▶ **Exercise objective**
Each line of the listing that contains the word "received" is to be copied.

********************

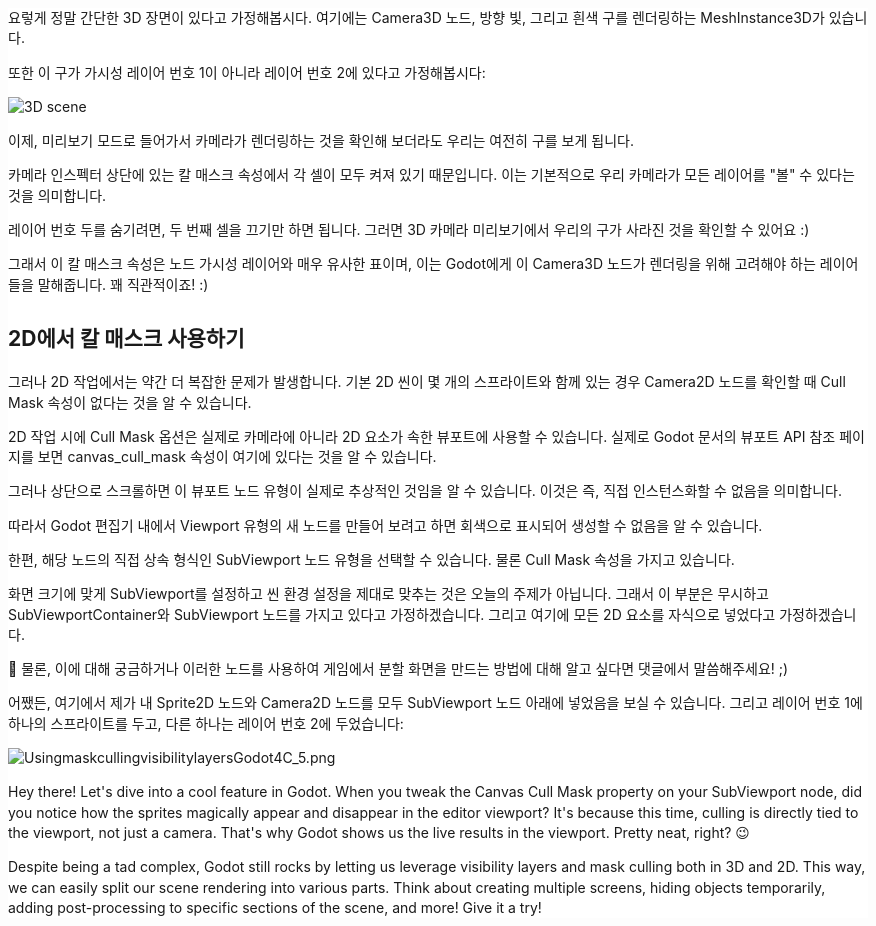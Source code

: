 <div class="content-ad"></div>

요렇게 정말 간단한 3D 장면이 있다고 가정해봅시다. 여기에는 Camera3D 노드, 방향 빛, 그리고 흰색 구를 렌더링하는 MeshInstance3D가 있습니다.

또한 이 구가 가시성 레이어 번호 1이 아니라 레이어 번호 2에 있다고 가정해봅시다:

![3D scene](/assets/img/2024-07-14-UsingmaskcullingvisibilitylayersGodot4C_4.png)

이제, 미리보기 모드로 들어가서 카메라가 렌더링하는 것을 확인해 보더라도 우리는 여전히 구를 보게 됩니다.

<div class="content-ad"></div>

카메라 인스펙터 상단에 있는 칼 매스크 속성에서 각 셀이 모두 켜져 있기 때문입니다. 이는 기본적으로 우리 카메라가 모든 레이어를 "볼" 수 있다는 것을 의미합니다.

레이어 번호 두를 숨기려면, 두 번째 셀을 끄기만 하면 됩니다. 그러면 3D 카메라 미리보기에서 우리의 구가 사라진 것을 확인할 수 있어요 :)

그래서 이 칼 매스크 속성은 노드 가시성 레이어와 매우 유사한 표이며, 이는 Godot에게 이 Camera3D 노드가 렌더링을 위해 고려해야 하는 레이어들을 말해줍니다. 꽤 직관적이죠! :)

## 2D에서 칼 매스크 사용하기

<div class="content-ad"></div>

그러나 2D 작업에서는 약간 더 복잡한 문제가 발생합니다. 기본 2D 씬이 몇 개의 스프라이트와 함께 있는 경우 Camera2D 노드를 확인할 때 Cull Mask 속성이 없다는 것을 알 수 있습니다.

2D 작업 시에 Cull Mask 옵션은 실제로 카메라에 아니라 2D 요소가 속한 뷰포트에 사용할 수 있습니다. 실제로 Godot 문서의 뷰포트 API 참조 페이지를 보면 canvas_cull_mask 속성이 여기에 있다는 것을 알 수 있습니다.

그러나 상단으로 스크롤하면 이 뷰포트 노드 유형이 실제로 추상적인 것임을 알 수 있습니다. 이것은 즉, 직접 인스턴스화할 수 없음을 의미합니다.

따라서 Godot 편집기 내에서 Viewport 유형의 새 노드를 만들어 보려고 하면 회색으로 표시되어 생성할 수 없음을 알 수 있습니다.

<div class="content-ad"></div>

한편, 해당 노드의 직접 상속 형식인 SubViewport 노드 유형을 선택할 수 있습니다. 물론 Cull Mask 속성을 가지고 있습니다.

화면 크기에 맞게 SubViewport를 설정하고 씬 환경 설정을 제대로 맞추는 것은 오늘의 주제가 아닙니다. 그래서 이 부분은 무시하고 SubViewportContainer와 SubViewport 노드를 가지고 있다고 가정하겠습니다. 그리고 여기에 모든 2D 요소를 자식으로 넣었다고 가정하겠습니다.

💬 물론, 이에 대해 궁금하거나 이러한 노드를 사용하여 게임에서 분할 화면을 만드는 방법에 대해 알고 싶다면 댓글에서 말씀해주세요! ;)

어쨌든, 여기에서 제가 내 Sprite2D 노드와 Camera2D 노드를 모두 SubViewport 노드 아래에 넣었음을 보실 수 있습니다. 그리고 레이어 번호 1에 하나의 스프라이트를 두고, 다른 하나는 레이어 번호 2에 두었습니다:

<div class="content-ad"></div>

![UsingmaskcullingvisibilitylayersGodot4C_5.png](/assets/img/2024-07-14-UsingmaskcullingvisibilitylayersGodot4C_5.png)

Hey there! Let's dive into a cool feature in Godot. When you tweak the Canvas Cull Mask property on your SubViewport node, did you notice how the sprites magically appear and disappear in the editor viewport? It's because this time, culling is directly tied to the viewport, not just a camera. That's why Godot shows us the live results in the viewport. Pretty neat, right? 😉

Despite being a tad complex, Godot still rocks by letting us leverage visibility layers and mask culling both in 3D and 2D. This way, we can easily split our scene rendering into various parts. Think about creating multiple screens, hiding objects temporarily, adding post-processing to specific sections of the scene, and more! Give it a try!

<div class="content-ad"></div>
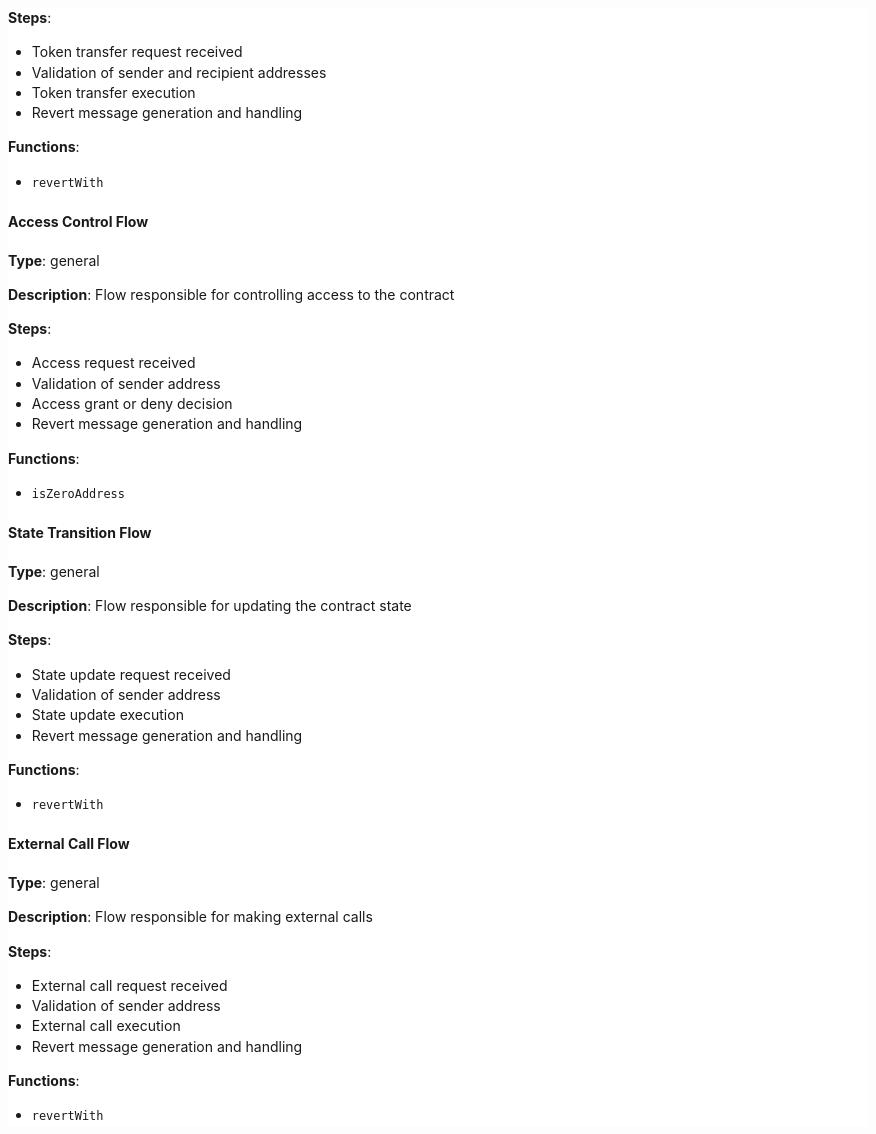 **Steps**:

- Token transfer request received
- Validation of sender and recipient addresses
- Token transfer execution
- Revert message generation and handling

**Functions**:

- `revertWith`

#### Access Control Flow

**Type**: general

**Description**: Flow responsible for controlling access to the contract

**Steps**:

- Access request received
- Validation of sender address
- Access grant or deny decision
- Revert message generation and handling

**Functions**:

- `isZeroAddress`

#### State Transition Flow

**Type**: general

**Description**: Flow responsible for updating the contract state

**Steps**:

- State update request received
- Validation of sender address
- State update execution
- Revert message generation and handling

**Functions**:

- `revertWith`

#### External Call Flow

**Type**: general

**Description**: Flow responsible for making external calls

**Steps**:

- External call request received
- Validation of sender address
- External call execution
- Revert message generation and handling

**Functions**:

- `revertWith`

********************

▶ **Exercise output**
- Token transfer request received
- Access request received
- State update request received
- External call request received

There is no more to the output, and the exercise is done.